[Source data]
= = = =
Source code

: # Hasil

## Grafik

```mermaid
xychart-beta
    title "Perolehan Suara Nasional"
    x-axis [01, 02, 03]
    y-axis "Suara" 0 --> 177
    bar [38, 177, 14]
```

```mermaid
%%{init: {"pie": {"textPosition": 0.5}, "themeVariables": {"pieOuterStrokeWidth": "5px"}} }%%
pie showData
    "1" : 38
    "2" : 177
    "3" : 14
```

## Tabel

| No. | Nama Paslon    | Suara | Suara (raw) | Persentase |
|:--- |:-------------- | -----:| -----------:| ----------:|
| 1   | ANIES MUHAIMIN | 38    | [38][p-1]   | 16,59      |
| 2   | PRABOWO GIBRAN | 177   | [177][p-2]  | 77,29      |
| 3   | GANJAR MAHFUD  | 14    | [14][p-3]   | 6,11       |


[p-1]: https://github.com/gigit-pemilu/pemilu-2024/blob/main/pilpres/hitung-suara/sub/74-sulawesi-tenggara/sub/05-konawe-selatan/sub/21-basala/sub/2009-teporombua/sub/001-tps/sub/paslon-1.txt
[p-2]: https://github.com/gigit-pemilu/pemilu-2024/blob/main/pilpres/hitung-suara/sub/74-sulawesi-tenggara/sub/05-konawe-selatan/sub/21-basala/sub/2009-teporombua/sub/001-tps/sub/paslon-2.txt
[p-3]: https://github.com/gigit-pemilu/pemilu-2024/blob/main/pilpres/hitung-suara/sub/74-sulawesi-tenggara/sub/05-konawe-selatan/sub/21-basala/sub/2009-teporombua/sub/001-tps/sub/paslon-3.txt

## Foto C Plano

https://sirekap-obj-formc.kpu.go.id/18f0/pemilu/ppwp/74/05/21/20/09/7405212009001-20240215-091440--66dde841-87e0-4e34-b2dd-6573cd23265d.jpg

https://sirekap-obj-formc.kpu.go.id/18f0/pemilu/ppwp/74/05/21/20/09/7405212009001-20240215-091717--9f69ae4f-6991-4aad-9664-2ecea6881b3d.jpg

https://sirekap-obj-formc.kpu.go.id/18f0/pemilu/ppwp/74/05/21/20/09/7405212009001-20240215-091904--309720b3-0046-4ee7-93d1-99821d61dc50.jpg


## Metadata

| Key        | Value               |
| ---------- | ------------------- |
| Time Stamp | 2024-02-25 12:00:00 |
= = = =
- Task details
Go line by line through the data and copy any that contain "teporombua".

- Your solution
[p-1]: https://github.com/gigit-pemilu/pemilu-2024/blob/main/pilpres/hitung-suara/sub/74-sulawesi-tenggara/sub/05-konawe-selatan/sub/21-basala/sub/2009-teporombua/sub/001-tps/sub/paslon-1.txt
[p-2]: https://github.com/gigit-pemilu/pemilu-2024/blob/main/pilpres/hitung-suara/sub/74-sulawesi-tenggara/sub/05-konawe-selatan/sub/21-basala/sub/2009-teporombua/sub/001-tps/sub/paslon-2.txt
[p-3]: https://github.com/gigit-pemilu/pemilu-2024/blob/main/pilpres/hitung-suara/sub/74-sulawesi-tenggara/sub/05-konawe-selatan/sub/21-basala/sub/2009-teporombua/sub/001-tps/sub/paslon-3.txt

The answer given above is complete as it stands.